/---

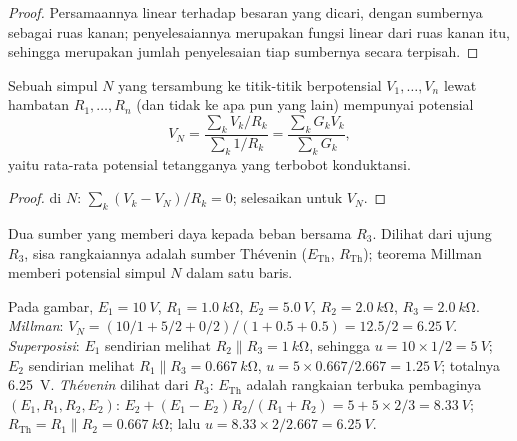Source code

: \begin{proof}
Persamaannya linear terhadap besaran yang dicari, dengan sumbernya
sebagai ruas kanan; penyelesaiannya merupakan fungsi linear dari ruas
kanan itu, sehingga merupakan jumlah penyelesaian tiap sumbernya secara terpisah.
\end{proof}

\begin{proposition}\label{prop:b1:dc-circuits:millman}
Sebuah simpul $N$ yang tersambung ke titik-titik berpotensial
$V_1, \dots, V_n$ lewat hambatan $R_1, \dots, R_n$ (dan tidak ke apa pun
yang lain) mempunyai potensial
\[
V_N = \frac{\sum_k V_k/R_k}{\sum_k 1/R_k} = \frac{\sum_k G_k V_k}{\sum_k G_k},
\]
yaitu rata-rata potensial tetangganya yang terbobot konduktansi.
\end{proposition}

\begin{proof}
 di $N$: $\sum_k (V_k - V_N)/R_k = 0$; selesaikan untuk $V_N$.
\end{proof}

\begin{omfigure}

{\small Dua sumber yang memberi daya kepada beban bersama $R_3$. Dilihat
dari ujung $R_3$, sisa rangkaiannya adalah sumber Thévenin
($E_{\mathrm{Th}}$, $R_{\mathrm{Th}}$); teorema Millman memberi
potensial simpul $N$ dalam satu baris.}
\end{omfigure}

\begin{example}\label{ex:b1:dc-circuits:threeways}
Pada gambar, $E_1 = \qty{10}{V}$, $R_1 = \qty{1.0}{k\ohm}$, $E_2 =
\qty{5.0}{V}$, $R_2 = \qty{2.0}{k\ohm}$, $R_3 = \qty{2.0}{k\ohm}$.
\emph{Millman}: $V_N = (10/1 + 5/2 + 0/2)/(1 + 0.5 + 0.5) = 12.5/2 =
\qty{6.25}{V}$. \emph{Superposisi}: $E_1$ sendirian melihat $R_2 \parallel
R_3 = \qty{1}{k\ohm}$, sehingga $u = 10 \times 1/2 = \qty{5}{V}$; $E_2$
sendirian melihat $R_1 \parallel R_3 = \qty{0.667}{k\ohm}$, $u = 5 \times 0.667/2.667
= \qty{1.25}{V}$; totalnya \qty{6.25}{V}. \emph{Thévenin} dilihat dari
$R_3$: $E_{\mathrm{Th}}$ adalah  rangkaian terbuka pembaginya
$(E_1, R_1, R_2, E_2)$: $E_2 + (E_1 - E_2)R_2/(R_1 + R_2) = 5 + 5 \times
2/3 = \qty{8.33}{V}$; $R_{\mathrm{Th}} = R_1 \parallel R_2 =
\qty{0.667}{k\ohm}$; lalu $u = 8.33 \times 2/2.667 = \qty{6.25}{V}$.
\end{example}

\---
/---

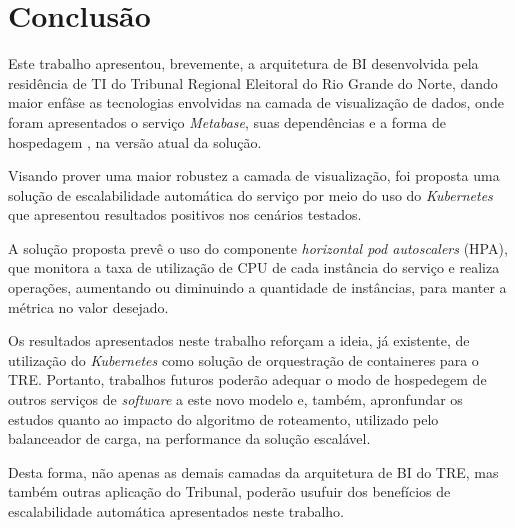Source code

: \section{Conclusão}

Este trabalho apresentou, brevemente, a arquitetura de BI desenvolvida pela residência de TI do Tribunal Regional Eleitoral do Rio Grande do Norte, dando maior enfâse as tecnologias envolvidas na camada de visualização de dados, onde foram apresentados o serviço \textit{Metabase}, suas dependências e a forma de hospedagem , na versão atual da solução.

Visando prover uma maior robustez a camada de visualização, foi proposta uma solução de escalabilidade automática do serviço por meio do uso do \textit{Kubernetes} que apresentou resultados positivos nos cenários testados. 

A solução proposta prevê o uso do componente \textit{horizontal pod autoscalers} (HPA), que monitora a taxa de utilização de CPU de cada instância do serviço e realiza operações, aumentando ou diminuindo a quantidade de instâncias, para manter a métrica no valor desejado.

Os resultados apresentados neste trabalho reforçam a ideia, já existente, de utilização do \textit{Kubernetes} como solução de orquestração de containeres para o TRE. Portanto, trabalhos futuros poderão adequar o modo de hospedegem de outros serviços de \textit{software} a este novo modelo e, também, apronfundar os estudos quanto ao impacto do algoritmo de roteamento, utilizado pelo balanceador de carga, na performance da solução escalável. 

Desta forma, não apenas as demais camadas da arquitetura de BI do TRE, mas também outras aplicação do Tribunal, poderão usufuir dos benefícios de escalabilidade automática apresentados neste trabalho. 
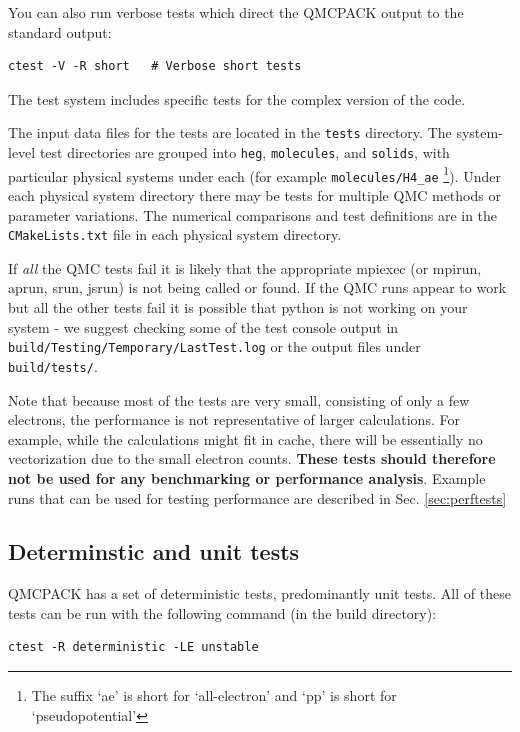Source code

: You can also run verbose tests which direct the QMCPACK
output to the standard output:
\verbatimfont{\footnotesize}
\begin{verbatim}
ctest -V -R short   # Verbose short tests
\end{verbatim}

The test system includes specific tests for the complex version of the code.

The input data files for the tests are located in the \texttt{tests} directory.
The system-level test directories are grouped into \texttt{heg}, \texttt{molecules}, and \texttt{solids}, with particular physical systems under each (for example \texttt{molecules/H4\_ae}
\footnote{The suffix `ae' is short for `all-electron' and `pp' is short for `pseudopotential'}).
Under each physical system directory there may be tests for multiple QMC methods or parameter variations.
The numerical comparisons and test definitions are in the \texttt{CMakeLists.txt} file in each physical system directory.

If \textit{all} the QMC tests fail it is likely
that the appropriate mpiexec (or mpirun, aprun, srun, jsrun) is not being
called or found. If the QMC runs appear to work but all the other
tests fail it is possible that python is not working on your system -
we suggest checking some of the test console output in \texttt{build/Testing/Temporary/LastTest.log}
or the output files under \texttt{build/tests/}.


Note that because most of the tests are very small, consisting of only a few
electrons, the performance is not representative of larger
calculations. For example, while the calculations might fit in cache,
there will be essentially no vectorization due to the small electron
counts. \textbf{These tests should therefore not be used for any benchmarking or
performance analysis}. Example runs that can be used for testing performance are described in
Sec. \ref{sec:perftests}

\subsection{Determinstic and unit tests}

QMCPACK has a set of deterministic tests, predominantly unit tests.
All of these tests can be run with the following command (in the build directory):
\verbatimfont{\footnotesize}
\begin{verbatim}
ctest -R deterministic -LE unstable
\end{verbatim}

\---

Working from the material above, restate word for word the lines between the line with "The numerical comparisons" and the line with "that the appropriate", both included, and only those.

The numerical comparisons and test definitions are in the \texttt{CMakeLists.txt} file in each physical system directory.

If \textit{all} the QMC tests fail it is likely
that the appropriate mpiexec (or mpirun, aprun, srun, jsrun) is not being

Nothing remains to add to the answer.